## WHAT TO WORK ON
The entries below contain a line with "#### COMBINES AT WORK" and a line with "Is it not time". Quote exactly those two lines and all lines between them.

## TASK INPUTS
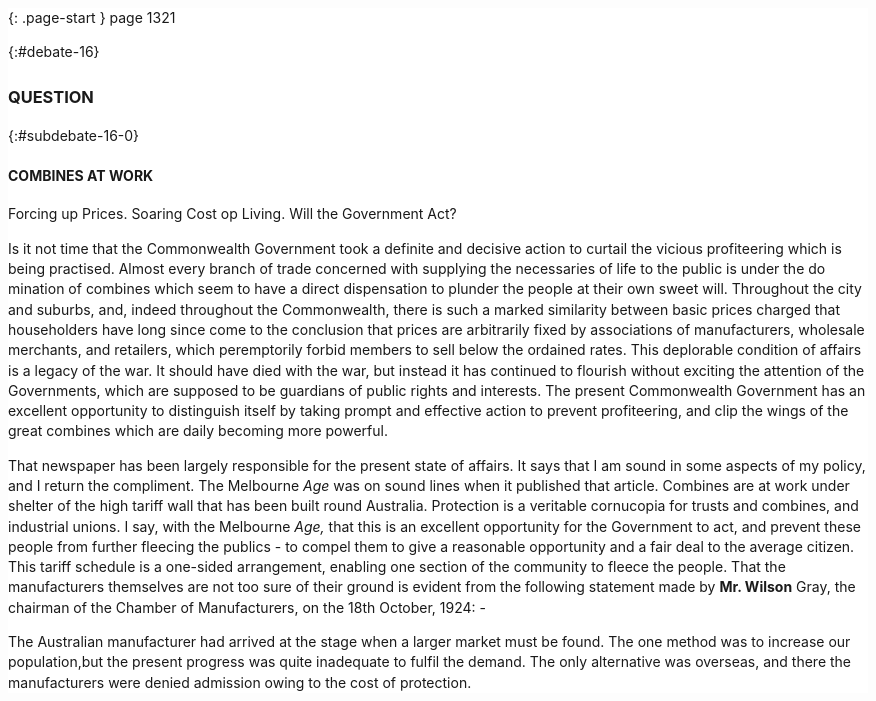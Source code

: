 {: .page-start }
page 1321

{:#debate-16}
### QUESTION

{:#subdebate-16-0}
#### COMBINES AT WORK

Forcing up Prices. Soaring Cost op Living. Will the Government Act? 

Is it not time that the Commonwealth Government took a definite and decisive action to curtail the vicious profiteering which is being practised. Almost every branch of trade concerned with supplying the necessaries of life to the public is under the do mination of combines which seem to have a direct dispensation to plunder the people at their own sweet will. Throughout the city and suburbs, and, indeed throughout the Commonwealth, there is such a marked similarity between basic prices charged that householders have long since come to the conclusion that prices are arbitrarily fixed by associations of manufacturers, wholesale merchants, and retailers, which peremptorily forbid members to sell below the ordained rates. This deplorable condition of affairs is a legacy of the war. It should have died with the war, but instead it has continued to flourish without exciting the attention of the Governments, which are supposed to be guardians of public rights and interests. The present Commonwealth Government has an excellent opportunity to distinguish itself by taking prompt and effective action to prevent profiteering, and clip the wings of the great combines which are daily becoming more powerful. 

That newspaper has been largely responsible for the present state of affairs. It says that I am sound in some aspects of my policy, and I return the compliment. The Melbourne  *Age*  was on sound lines when it published that article. Combines are at work under shelter of the high tariff wall that has been built round Australia. Protection is a veritable cornucopia for trusts and combines, and industrial unions. I say, with the Melbourne  *Age,*  that this is an excellent opportunity for the Government to act, and prevent these people from further fleecing the publics - to compel them to give a reasonable opportunity and a fair deal to the average citizen. This tariff schedule is a one-sided arrangement, enabling one section of the community to fleece the people. That the manufacturers themselves are not too sure of their ground is evident from the following statement made by  **Mr. Wilson**  Gray, the  chairman  of the Chamber of Manufacturers, on the 18th October, 1924: - 

The Australian manufacturer had arrived at the stage when a larger market must be found. The one method was to increase our population,but the present progress was quite inadequate to fulfil the demand. The only alternative was overseas, and there the manufacturers were denied admission owing to the cost of protection.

## YOUR RESPONSE
#### COMBINES AT WORK

Forcing up Prices. Soaring Cost op Living. Will the Government Act? 

Is it not time that the Commonwealth Government took a definite and decisive action to curtail the vicious profiteering which is being practised. Almost every branch of trade concerned with supplying the necessaries of life to the public is under the do mination of combines which seem to have a direct dispensation to plunder the people at their own sweet will. Throughout the city and suburbs, and, indeed throughout the Commonwealth, there is such a marked similarity between basic prices charged that householders have long since come to the conclusion that prices are arbitrarily fixed by associations of manufacturers, wholesale merchants, and retailers, which peremptorily forbid members to sell below the ordained rates. This deplorable condition of affairs is a legacy of the war. It should have died with the war, but instead it has continued to flourish without exciting the attention of the Governments, which are supposed to be guardians of public rights and interests. The present Commonwealth Government has an excellent opportunity to distinguish itself by taking prompt and effective action to prevent profiteering, and clip the wings of the great combines which are daily becoming more powerful. 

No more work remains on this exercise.